Secara tegas, ia mengatakan, pemberian izin tambang tersebut bukan diberikan langsung kepada ormas, melainkan untuk badan usaha dari Organisasi Kemasyarakatan Keagamaan tersebut.
“Ya, jadi yang diberikan itu adalah sekali lagi badan-badan usaha yang ada di ormas, jadi bukan ormasnya,” tegas Jokowi usai melakukan peninjauan di Istana Negara IKN, Kalimantan Timur, Rabu (5/6/2024).
Ia menjelaskan, berbagai persyaratan yang harus dilakukan untuk menerima izin tersebut juga sangat ketat. Oleh karena itu, sekali lagi ia tekankan bahwa hanya badan-badan usaha yang berada di Ormas yang bisa mendapatkan izin, bukan ormasnya.
“Persyaratannya juga sangat ketat, baik itu diberikan kepada koperasi yang ada di ormas maupun mungkin PT dan lain-lain. Jadi badan usahanya yang dapat diberikan, bukan ormasnya,” ujarnya.
Sebelumnya, Presiden Jokowi resmi mengizinkan atau melegalkan organisasi kemasyarakatan (ormas) keagamaan untuk bisa mengelola tambang di tanah air.
Adapun aturan ini resmi diterbitkan melalui Peraturan Pemerintah (PP) Nomor 25 tahun 2024 tentang Perubahan Peraturan Pemerintah (PP) Nomor 96 Tahun 2021 tentang Pelaksanaan Kegiatan Usaha Pertambangan Mineral dan Batu Bara yang telah ditanda-tangani Jokowi pada Kamis (30/5/2024).
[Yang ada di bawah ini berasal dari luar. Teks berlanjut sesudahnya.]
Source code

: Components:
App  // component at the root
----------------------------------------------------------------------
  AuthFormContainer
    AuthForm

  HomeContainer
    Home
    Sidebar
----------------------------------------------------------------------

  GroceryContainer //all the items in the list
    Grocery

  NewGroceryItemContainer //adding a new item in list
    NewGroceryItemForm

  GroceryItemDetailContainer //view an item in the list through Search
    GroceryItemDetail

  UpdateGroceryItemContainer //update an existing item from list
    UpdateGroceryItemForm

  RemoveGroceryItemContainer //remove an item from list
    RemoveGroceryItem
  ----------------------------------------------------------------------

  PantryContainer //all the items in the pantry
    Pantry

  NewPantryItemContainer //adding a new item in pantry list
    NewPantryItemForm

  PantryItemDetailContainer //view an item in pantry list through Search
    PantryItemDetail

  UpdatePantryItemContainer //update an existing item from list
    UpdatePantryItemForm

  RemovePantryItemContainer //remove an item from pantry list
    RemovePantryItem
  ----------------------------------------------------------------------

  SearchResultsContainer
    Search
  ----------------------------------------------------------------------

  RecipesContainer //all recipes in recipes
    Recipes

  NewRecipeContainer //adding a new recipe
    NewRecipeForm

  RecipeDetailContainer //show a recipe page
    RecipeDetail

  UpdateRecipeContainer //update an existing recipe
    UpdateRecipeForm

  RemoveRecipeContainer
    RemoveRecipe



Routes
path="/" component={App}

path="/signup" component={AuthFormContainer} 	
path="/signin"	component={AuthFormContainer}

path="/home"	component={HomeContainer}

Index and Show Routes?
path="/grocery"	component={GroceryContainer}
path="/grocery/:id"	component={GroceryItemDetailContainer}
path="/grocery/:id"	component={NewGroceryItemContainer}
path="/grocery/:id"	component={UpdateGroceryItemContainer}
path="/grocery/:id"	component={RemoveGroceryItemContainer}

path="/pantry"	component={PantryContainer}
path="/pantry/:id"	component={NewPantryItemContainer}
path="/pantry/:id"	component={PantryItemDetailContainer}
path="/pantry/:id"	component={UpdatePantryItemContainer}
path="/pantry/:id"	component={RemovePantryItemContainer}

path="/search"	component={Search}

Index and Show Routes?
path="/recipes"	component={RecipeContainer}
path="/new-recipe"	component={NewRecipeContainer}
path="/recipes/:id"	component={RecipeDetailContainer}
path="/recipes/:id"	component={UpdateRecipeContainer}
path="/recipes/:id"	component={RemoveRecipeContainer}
“Dalam rangka peningkatan kesejahteraan masyarakat, WIUPK dapat dilakukan penawaran secara prioritas kepada badan usaha yang dimiliki oleh organisasi kemasyarakatan keagamaan,” demikian bunyi Pasal 83a ayat (1) dalam PP tersebut.
Sebagai informasi, Wilayah Izin Usaha Pertambangan Khusus (WIUPK) sendiri merupakan wilayah yang merupakan bekas perjanjian karya pengusahaan pertambangan batu bara (PKP2B).
Diketahui, IUPK dan/atau kepemilikan saham organisasi kemasyarakatan keagamaan pada badan usaha ini tidak dapat dipindahtangankan sembarangan apalagi tanpa persetujuan dari menteri.